EVERY human is completely plastic and therefore precisely precisely expressive

The way we read these things when we aren't afraid is through the posture sense we have

We read the word as our body writes constant oscillations

In every body
constellations
write themselves
in us
rapidly like the water writing
an undulation like
polygraph / record cutter

imagine a dark blue sky with one constellation - lines drawn in - blueprint - moving constantly

write a poem starts imagine a

list some interesting concepts

shaking out loose like rope, yarn

our being is a writing, style changes, hand changes

skating

a skater who on the foreshort rectangle trapezium of the rink writes out in linked words the meaning of herself ... Janeen

5. read yoga postures
6. dancing knows, doing or seeing - imagine lucid dancing
7. movie that has in it a mirror out of focus trembling

I am so extremely beautiful I should - if I have to be in the world partly, make much out of my beauty in order to wear it as a reminder. Makeup is a metaphor for consciousness.

When it isn't a disguise for those who don't like themselves.

High cheekbones and big noses, cut eyelids and pointed chins imply alertness. Sophia Loren looks very conscious.

Hey Trudy: is it true - we speak as though - hey Trudy, it is true you and I we love each other, we have it for each other, it isn't possible, it's possible, I have to have you once in a while - every Wednesday afternoon say and really - your wife won't let you will she.

Could I find it truer - at true none of this seems a felt feeling

Take pictures of it

Wear hair like young Lucy

8. go to Salt Spring or?
9. every day use objective description as moving meditation
10. I'm working to get back the energy of 17-18, that's the place to remember
11. [later handwriting] find out necessary in body feelings
12. use the stone to work not to escape or rather use it to find ways to escape without it - escape is perfectly fine

-

Hilda Janzen

Hysteria with Trudy - I have a ravenous lover in me who's longing to get out, cheated, frustrated, screaming for it - and to let go into it just for a little while would it clear me?

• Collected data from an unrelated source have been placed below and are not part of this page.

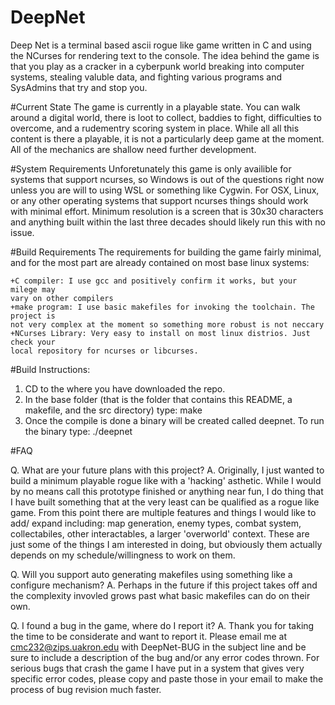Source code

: # DeepNet
Deep Net is a terminal based ascii rogue like game written in C and using the NCurses for
rendering text to the console. The idea behind the game is that you play as a cracker in
a cyberpunk world breaking into computer systems, stealing valuble data, and fighting 
various programs and SysAdmins that try and stop you.

#Current State
The game is currently in a playable state. You can walk around a digital world, there is
loot to collect, baddies to fight, difficulties to overcome, and a rudementry scoring
system in place. While all all this content is there a playable, it is not a particularly
deep game at the moment. All of the mechanics are shallow need further development.

#System Requirements
Unforetunately this game is only availible for systems that support ncurses, so Windows is
out of the questions right now unless you are will to using WSL or something like Cygwin.
For OSX, Linux, or any other operating systems that support ncurses things should work 
with minimal effort. Minimum resolution is a screen that is 30x30 characters and anything built within the last three decades should likely run this with no issue.  

#Build Requirements
The requirements for building the game fairly minimal, and for the most part are already
contained on most base linux systems:
	
	+C compiler: I use gcc and positively confirm it works, but your milege may
	vary on other compilers
	+make program: I use basic makefiles for invoking the toolchain. The project is
	not very complex at the moment so something more robust is not neccary
	+NCurses Library: Very easy to install on most linux distrios. Just check your
	local repository for ncurses or libcurses.

#Build Instructions:
1. CD to the where you have downloaded the repo.
2. In the base folder (that is the folder that contains this README, a makefile, and the
src directory) type: make
3. Once the compile is done a binary will be created called deepnet. To  run the binary 
type: ./deepnet

#FAQ

Q. What are your future plans with this project?
A. Originally, I just wanted to build a minimum playable rogue like with a 'hacking'
asthetic. While I would by no means call this prototype finished or anything near fun, I
do thing that I have built something that at the very least can be qualified as a rogue
like game. From this point there are multiple features and things I would like to add/
expand including: map generation, enemy types, combat system, collectabiles, other
interactables, a larger 'overworld' context. These are just some of the things I am
interested in doing, but obviously them actually depends on my schedule/willingness to
work on them.

Q. Will you support auto generating makefiles using something like a configure mechanism?
A. Perhaps in the future if this project takes off and the complexity invovled grows past
what basic makefiles can do on their own.

Q. I found a bug in the game, where do I report it?
A. Thank you for taking the time to be considerate and want to report it. Please email me at cmc232@zips.uakron.edu with DeepNet-BUG in the subject line and be sure to include a
description of the bug and/or any error codes thrown. For serious bugs that crash the game
I have put in a system that gives very specific error codes, please copy and paste those 
in your email to make the process of bug revision much faster.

The girl's journals - false and true voices, when she's herself she's very good - she sounds like Richardson, but who's this -

The long history of repression in those days cutting everything off never being able to go into it, denying, keeping to myself, loving separately.

All the trouble and falsity about sex

And yet a real voice only came when [1962] I let myself into Frank by letting him go, kicking him out

The awful dangers of sex for that girl, the awful dangers of love, it would have cut me off and put me into a false position

And after that it never happened again, I never had it like that again, it has never been like that again

Confidence with somebody: this is good

Well, Paul, but the same sense of a drastic danger I had to save myself from

"''Kay you have to wake up because I'm going to do the boogie dance!" Luke with Brad and Mathew, bare naked.

"Boogie, boogie."

Sense of my special value and waiting for somebody who would be an equal exchange.

-

Lady:

Thee:

Tell who she is.

Who is anyone. She came with a woman I saw. She was the twin. When she first spoke to me she refused everything I said. This is the legend.

Why is it so heavy?

I am confused because my feelings haven't been free in a long time. I don't trust myself. I don't know if these women are real.

Tell what grieves you most.

That I can't show my work to Trudy, who saw it: who had the gift to come into me.

Not only to you:

No, Trudy knows how.

Cheryl is hooked, Rhoda too, no one else can see into them.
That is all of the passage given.